Volumetry of Hippocampus and Amygdala with High-resolution MRI and Three-dimensional Analysis Software: Minimizing the Discrepancies Between Laboratories

Overview

Journal Cereb Cortex

Publisher Oxford University Press

Specialty Neurology

Date 2000 Apr 19

PMID 10769253

Citations 264

Authors

J C Pruessner

L M Li

W Serles

M Pruessner

D L Collins

N Kabani

S Lupien

A C Evans

Affiliations

Soon will be listed here.

Abstract

Within the medial temporal lobe, both the hippocampus and amygdala are frequently targeted by researchers and clinicians for volumetric analysis based on magnetic resonance imaging (MRI). However, different data acquisition techniques, analysis software and anatomical boundaries have in the past made it difficult to compare results of MRI studies from different laboratories. In order to reduce these differences, a segmentation protocol was established with 40 healthy normal control subjects recently scanned in our laboratory. Data acquisition was performed with a three-dimensional gradient echo technique, and scans were corrected for non-uniformity and registered into standard stereotaxic space prior to segmentation.
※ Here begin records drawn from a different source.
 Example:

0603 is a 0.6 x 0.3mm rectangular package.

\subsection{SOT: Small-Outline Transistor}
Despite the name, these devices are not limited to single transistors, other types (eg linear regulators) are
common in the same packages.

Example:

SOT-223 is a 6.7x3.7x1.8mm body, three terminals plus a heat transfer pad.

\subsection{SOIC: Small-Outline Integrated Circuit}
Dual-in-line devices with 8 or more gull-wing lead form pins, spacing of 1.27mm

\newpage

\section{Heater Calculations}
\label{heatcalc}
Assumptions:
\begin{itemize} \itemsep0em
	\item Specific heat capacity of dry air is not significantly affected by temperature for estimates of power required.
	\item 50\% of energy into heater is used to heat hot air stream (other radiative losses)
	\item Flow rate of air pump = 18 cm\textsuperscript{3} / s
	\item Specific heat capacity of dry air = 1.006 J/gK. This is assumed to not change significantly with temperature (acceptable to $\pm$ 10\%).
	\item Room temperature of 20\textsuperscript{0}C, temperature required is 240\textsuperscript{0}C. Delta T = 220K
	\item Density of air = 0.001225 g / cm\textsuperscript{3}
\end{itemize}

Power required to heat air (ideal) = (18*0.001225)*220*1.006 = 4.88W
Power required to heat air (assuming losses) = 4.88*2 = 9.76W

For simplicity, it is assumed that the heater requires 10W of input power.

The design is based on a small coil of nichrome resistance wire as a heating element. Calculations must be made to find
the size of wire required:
Volumetric analysis was performed manually using three-dimensional software that allows simultaneous analysis of sagittal, coronal and horizontal images. Intra- and inter-rater coefficients yielded correlation coefficients comparable with other protocols. The hippocampal volume was larger in the right hemisphere (3324 versus 3208 mm(3)), while no interhemispheric differences for the amygdala (1154 versus 1160 mm(3)) could be observed. Most importantly, results from recent segmentation protocols for hippocampus and amygdala seem to approach each other with regard to mean volumes and interhemispheric differences. This indicates that the advances in scanning technique, volume preparation and segmentation protocols allow a more precise definition of medial temporal lobe structures with MRI, and that results for mean volumes for hippocampus and amygdala from different laboratories will eventually become comparable.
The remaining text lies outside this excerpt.